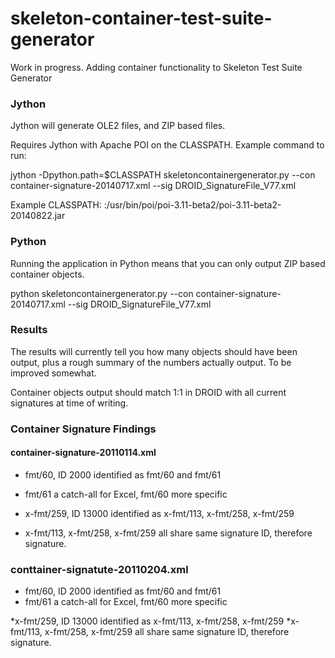 skeleton-container-test-suite-generator
=======================================

Work in progress. Adding container functionality to Skeleton Test Suite Generator

### Jython

Jython will generate OLE2 files, and ZIP based files. 

Requires Jython with Apache POI on the CLASSPATH. Example command to run:

jython -Dpython.path=$CLASSPATH skeletoncontainergenerator.py --con container-signature-20140717.xml --sig DROID_SignatureFile_V77.xml 

Example CLASSPATH: :/usr/bin/poi/poi-3.11-beta2/poi-3.11-beta2-20140822.jar

### Python

Running the application in Python means that you can only output ZIP based container objects. 

python skeletoncontainergenerator.py --con container-signature-20140717.xml --sig DROID_SignatureFile_V77.xml 

### Results

The results will currently tell you how many objects should have been output, plus a rough summary of the numbers actually output. To be improved somewhat. 

Container objects output should match 1:1 in DROID with all current signatures at time of writing. 

### Container Signature Findings

#### container-signature-20110114.xml

* fmt/60, ID 2000 identified as fmt/60 and fmt/61
* fmt/61 a catch-all for Excel, fmt/60 more specific

* x-fmt/259, ID 13000 identified as x-fmt/113, x-fmt/258, x-fmt/259
* x-fmt/113, x-fmt/258, x-fmt/259 all share same signature ID, therefore signature.

### conttainer-signatute-20110204.xml

* fmt/60, ID 2000 identified as fmt/60 and fmt/61
* fmt/61 a catch-all for Excel, fmt/60 more specific

*x-fmt/259, ID 13000 identified as x-fmt/113, x-fmt/258, x-fmt/259
*x-fmt/113, x-fmt/258, x-fmt/259 all share same signature ID, therefore signature.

---------------

* EXERCISE BRIEF: Every line of the material is to be quoted exactly, with no pictures carried over.

* COMPLETED TASK:
 skeleton-container-test-suite-generator
=======================================

Work in progress. Adding container functionality to Skeleton Test Suite Generator

### Jython

Jython will generate OLE2 files, and ZIP based files. 

Requires Jython with Apache POI on the CLASSPATH. Example command to run:

jython -Dpython.path=$CLASSPATH skeletoncontainergenerator.py --con container-signature-20140717.xml --sig DROID_SignatureFile_V77.xml 

Example CLASSPATH: :/usr/bin/poi/poi-3.11-beta2/poi-3.11-beta2-20140822.jar

### Python

Running the application in Python means that you can only output ZIP based container objects. 

python skeletoncontainergenerator.py --con container-signature-20140717.xml --sig DROID_SignatureFile_V77.xml 

### Results

The results will currently tell you how many objects should have been output, plus a rough summary of the numbers actually output. To be improved somewhat. 

Container objects output should match 1:1 in DROID with all current signatures at time of writing. 

### Container Signature Findings

#### container-signature-20110114.xml

* fmt/60, ID 2000 identified as fmt/60 and fmt/61
* fmt/61 a catch-all for Excel, fmt/60 more specific

* x-fmt/259, ID 13000 identified as x-fmt/113, x-fmt/258, x-fmt/259
* x-fmt/113, x-fmt/258, x-fmt/259 all share same signature ID, therefore signature.

### conttainer-signatute-20110204.xml

* fmt/60, ID 2000 identified as fmt/60 and fmt/61
* fmt/61 a catch-all for Excel, fmt/60 more specific

*x-fmt/259, ID 13000 identified as x-fmt/113, x-fmt/258, x-fmt/259
*x-fmt/113, x-fmt/258, x-fmt/259 all share same signature ID, therefore signature.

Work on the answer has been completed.